Você está aqui

Videomonitoramento começa com meta de reduzir criminalidade em 30% no Centro

Imagens de 22 câmeras podem ser usadas como fonte de investigação criminal

  • Turnos contarão com oito servidores em um plantão de 24 horas (Diogo Gonçalves)
  • Prefeito (com o microfone na mão) diz que sistema agiliza serviços da segurança
  • Autoridades na solenidade de lançamento do videomonitoramento

A Prefeitura de Campo Grande inaugurou na manhã desta sexta-feira (19) o sistema de videomonitoramento da região central da cidade, com a meta inicial de reduzir em 30% a criminalidade. São 22 câmeras no quadrilátero formado pelas ruas Rui Barbosa, 26 de Agosto, Noroeste e Avenida Mato Grosso.

Segundo as informações oficiais, as câmeras têm 450 metros de alcance, geram imagens em 360º e dispõem de dispositivo day/night (dia e noite). O material registrado ficará armazenado por 30 dias e pode ser requerido pelas autoridades do Judiciário e da segurança pública como fonte de investigação criminal.

De acordo com o secretário municipal de Segurança Pública, Valério Azambuja, a intenção é ampliar para mais 50 câmeras até o fim do ano. Ele diz que a PM (Polícia Civil Militar), Polícia Civil, PRF (Polícia Rodoviária Federal), Agetran (Agência Municipal de Trânsito) e Defesa Civil vão trabalhar de forma integrada.

"Campo Grande foi uma das últimas capitais a instalar o videomonitoramento. Com o sistema, pretendemos atender à ocorrência no exato momento que acontece”, disse Azambuja, explicando que esta é a primeira função do serviço.

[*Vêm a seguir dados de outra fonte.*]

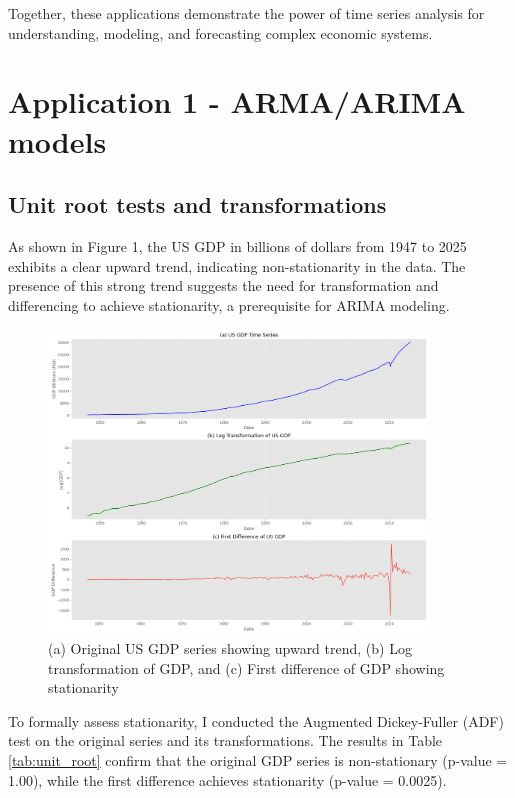 \documentclass[11pt,a4paper]{article}
\begin{document}
Together, these applications demonstrate the power of time series analysis for understanding, modeling, and forecasting complex economic systems.

\section{Application 1 - ARMA/ARIMA models}

\subsection{Unit root tests and transformations}

As shown in Figure 1, the US GDP in billions of dollars from 1947 to 2025 exhibits a clear upward trend, indicating non-stationarity in the data. The presence of this strong trend suggests the need for transformation and differencing to achieve stationarity, a prerequisite for ARIMA modeling.

\begin{figure}[H]
    \centering
    \includegraphics[width=0.9\textwidth]{plots/arima/gdp/figure1_transformations.png}
    \caption{(a) Original US GDP series showing upward trend, (b) Log transformation of GDP, and (c) First difference of GDP showing stationarity}
    \label{fig:gdp_transformations}
\end{figure}

To formally assess stationarity, I conducted the Augmented Dickey-Fuller (ADF) test on the original series and its transformations. The results in Table \ref{tab:unit_root} confirm that the original GDP series is non-stationary (p-value = 1.00), while the first difference achieves stationarity (p-value = 0.0025).
\end{document}
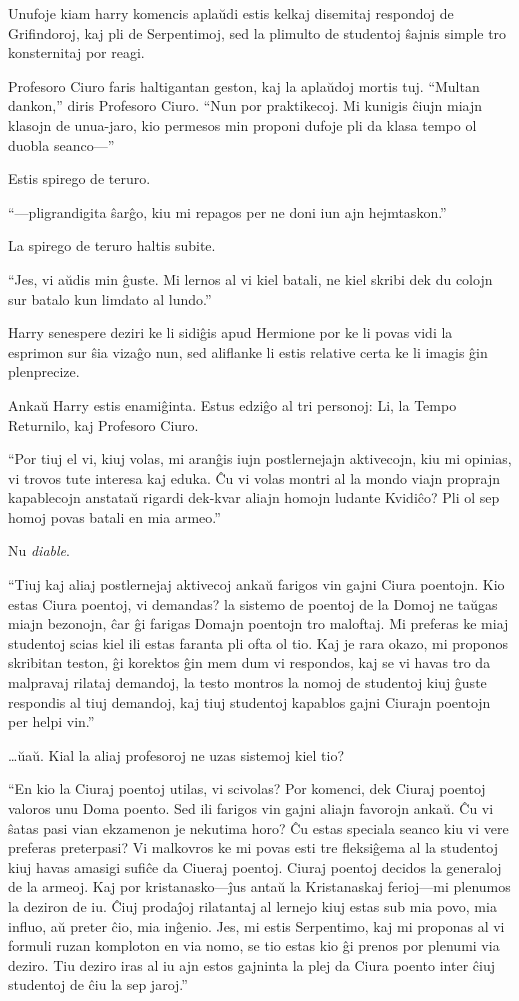 Unufoje kiam harry komencis aplaŭdi estis kelkaj disemitaj respondoj
de Grifindoroj, kaj pli de Serpentimoj, sed la plimulto de studentoj
ŝajnis simple tro konsternitaj por reagi.

Profesoro Ciuro faris haltigantan geston, kaj la aplaŭdoj mortis
tuj. ``Multan dankon,'' diris Profesoro Ciuro. ``Nun por
praktikecoj. Mi kunigis ĉiujn miajn klasojn de unua-jaro, kio permesos
min proponi dufoje pli da klasa tempo ol duobla seanco—''

Estis spirego de teruro.

``—pligrandigita ŝarĝo, kiu mi repagos per ne doni iun ajn hejmtaskon.''

La spirego de teruro haltis subite.

``Jes, vi aŭdis min ĝuste. Mi lernos al vi kiel batali, ne kiel skribi
dek du colojn sur batalo kun limdato al lundo.''

Harry senespere deziri ke li sidiĝis apud Hermione por ke li povas
vidi la esprimon sur ŝia vizaĝo nun, sed aliflanke li estis relative
certa ke li imagis ĝin plenprecize.

Ankaŭ Harry estis enamiĝinta. Estus edziĝo al tri personoj: Li, la
Tempo Returnilo, kaj Profesoro Ciuro.

``Por tiuj el vi, kiuj volas, mi aranĝis iujn postlernejajn
aktivecojn, kiu mi opinias, vi trovos tute interesa kaj eduka. Ĉu vi
volas montri al la mondo viajn proprajn kapablecojn anstataŭ rigardi
dek-kvar aliajn homojn ludante Kvidiĉo? Pli ol sep homoj povas batali
en mia armeo.''

Nu \emph{diable}.

``Tiuj kaj aliaj postlernejaj aktivecoj ankaŭ farigos vin gajni Ciura
poentojn. Kio estas Ciura poentoj, vi demandas? la sistemo de poentoj
de la Domoj ne taŭgas miajn bezonojn, ĉar ĝi farigas Domajn poentojn
tro maloftaj. Mi preferas ke miaj studentoj scias kiel ili estas
faranta pli ofta ol tio. Kaj je rara okazo, mi proponos skribitan
teston, ĝi korektos ĝin mem dum vi respondos, kaj se vi havas tro da
malpravaj rilataj demandoj, la testo montros la nomoj de studentoj
kiuj ĝuste respondis al tiuj demandoj, kaj tiuj studentoj kapablos
gajni Ciurajn poentojn per helpi vin.''

\ldots ŭaŭ. Kial la aliaj profesoroj ne uzas sistemoj kiel tio?

``En kio la Ciuraj poentoj utilas, vi scivolas? Por komenci, dek
Ciuraj poentoj valoros unu Doma poento. Sed ili farigos vin gajni
aliajn favorojn ankaŭ. Ĉu vi ŝatas pasi vian ekzamenon je nekutima
horo? Ĉu estas speciala seanco kiu vi vere preferas preterpasi? Vi
malkovros ke mi povas esti tre fleksiĝema al la studentoj kiuj havas
amasigi sufiĉe da Ciueraj poentoj. Ciuraj poentoj decidos la generaloj
de la armeoj. Kaj por kristanasko—ĵus antaŭ la Kristanaskaj ferioj—mi
plenumos la deziron de iu. Ĉiuj prodaĵoj rilatantaj al lernejo kiuj
estas sub mia povo, mia influo, aŭ preter ĉio, mia inĝenio. Jes, mi
estis Serpentimo, kaj mi proponas al vi formuli ruzan komploton en via
nomo, se tio estas kio ĝi prenos por plenumi via deziro. Tiu deziro
iras al iu ajn estos gajninta la plej da Ciura poento inter ĉiuj
studentoj de ĉiu la sep jaroj.''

A segunda é que vai servir de fonte de investigação e prova de processo. “Com a instalação do videomonitoramento, a porcentagem de redução da criminalidade é de 25% a 30%, podendo chegar a até 50%. Tem pesquisas que mostram que existe a possibilidade da criminalidade migrar para outros locais, mas com as sete bases, vamos aumentar a fiscalização e os minicentros vão fazer o combate da criminalidade nas escolas”, afirma o secretário.

Para o presidente da Acig (Associação Comercial e Industrial de Campo Grande), João Carlos Polidoro, “o sistema é de fundamental importância porque a área central tinha uma mancha de crimes e, agora, as ocorrências serão atendidas com mais rapidez”. Segundo o dirigente, futuramente poderá se feito o comparativo do antes e depois do sistema na cidade.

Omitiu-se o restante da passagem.